Jeff nodded. He agreed with that, even though he didn’t want to. The memory of that little girl, with the strand of hair in her face, came back to him, and he had to force it down.
“Well,” he said at last, “if I don’t ever see you again, Miss Peggy … you take care.”
“You, too, Jefferson. Travel safe, and tell New York I said hello.”
“I’ll do it.” And with that, he left.
* * *
Byron peered over Bo-Kate out at the crowd. “Any sign of her?”
“Not yet.”
“I’m getting antsy.”
“Just drink your beer and calm down.”
“You calm down. You don’t have to go up there in front of them.”
She turned and looked at him. “Stage fright, Byron? You?”
“Elvis gets stage fright, too, you know.”
“Elvis died when he was forty-two, sitting on the commode.”
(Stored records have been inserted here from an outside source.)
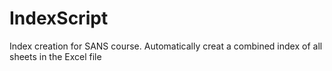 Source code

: # IndexScript
Index creation for SANS course. Automatically creat a combined index of all sheets in the Excel file

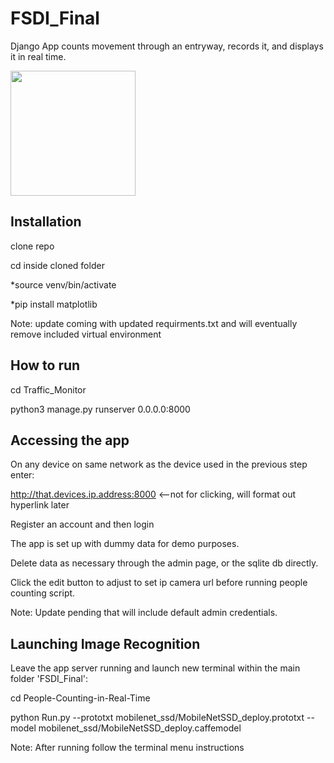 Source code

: # FSDI_Final
Django App counts movement through an entryway, records it, and displays it in real time.

<img src=https://raw.githubusercontent.com/chparmley/Hive/main/Resources/Hive.png width="200">

Installation
------------
clone repo

cd inside cloned folder

*source venv/bin/activate

*pip install matplotlib

Note: update coming with updated requirments.txt and will eventually remove included virtual environment




How to run
--------------
cd Traffic_Monitor

python3 manage.py runserver 0.0.0.0:8000



Accessing the app
------------------
On any device on same network as the device used in the previous step enter:

http://that.devices.ip.address:8000      <--not for clicking, will format out hyperlink later

Register an account and then login

The app is set up with dummy data for demo purposes.

Delete data as necessary through the admin page, or the sqlite db directly.

Click the edit button to adjust to set ip camera url before running people counting script.

Note: Update pending that will include default admin credentials.



Launching Image Recognition
---------------------------
Leave the app server running and launch new terminal within the main folder 'FSDI_Final':

cd People-Counting-in-Real-Time

python Run.py --prototxt mobilenet_ssd/MobileNetSSD_deploy.prototxt --model mobilenet_ssd/MobileNetSSD_deploy.caffemodel

Note: After running follow the terminal menu instructions
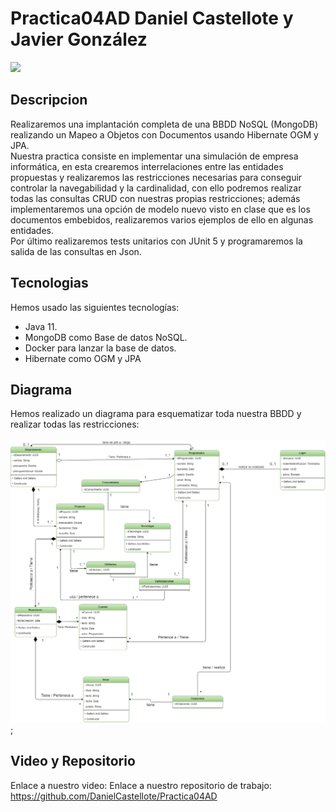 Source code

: # Practica04AD Daniel Castellote y Javier González
<img src="https://intl-blog.imgix.net/wp-content/uploads/2019/02/software-de-base-de-datos-gratuitos-de-codigo-abierto.png?auto=format%2Cenhance">

## Descripcion
Realizaremos una implantación completa de una BBDD NoSQL (MongoDB) realizando un Mapeo a Objetos con Documentos usando Hibernate OGM y JPA.</br>
Nuestra practica consiste en implementar una simulación de empresa informática, en esta crearemos interrelaciones entre las entidades propuestas y realizaremos las restricciones necesarias para conseguir controlar la navegabilidad y la cardinalidad, con ello podremos realizar todas las consultas CRUD con nuestras propias restricciones; además implementaremos una opción de modelo nuevo visto en clase que es los documentos embebidos, realizaremos varios ejemplos de ello en algunas entidades.</br> 
Por último realizaremos tests unitarios con JUnit 5 y programaremos la salida de las consultas en Json.

## Tecnologias
Hemos usado las siguientes tecnologías:</br>

- Java 11.</br>
- MongoDB como Base de datos NoSQL.</br>
- Docker para lanzar la base de datos.</br>
- Hibernate como OGM y JPA </br>

## Diagrama
Hemos realizado un diagrama para esquematizar toda nuestra BBDD y realizar todas las restricciones:</br></br>
![diagrama](./diagrams/DiagramaClases.png);</br>

## Video y Repositorio
Enlace a nuestro video: 
Enlace a nuestro repositorio de trabajo: https://github.com/DanielCastellote/Practica04AD

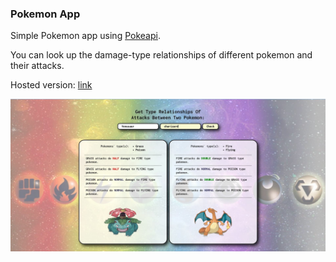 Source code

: ### Pokemon App

Simple Pokemon app using [Pokeapi](https://pokeapi.co/).

You can look up the damage-type relationships of different pokemon and their attacks.

Hosted version: [link](https://pokemon-damage-type-relations.netlify.app/)

![Picture of app](img/Pokemon-app-gaun.jpg)
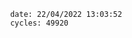 

                date: 22/04/2022 13:03:52
                cycles: 49920

                          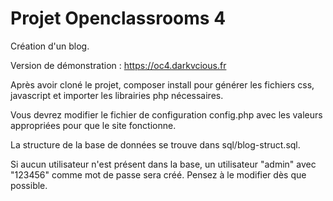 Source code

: # Projet Openclassrooms 4
Création d'un blog.

Version de démonstration : https://oc4.darkvcious.fr

Après avoir cloné le projet, composer install pour générer les fichiers css, javascript et importer les librairies php nécessaires.

Vous devrez modifier le fichier de configuration config.php avec les valeurs appropriées pour que le site fonctionne.

La structure de la base de données se trouve dans sql/blog-struct.sql.

Si aucun utilisateur n'est présent dans la base, un utilisateur "admin" avec "123456" comme mot de passe sera créé. Pensez à le modifier dès que possible.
She resumed looking out at the crowd, and so didn’t see the look on Byron’s face as he took in this information. He knew from his brief experiences with the Internet that, of his peers, only Jerry Lee Lewis was left alive; but he hadn’t really dug into the circumstances of their various deaths. Somehow he assumed they’d all died old and rich. But if Elvis—the one they all wanted to be, the one who set the template—could die such an undignified death, then what did that say? Was rock-and-roll music, which had once seemed like it could change the world, really just a waste of time like all the preachers, teachers, and parents said? And did that make him even more useless and pitiful for outliving his time so egregiously?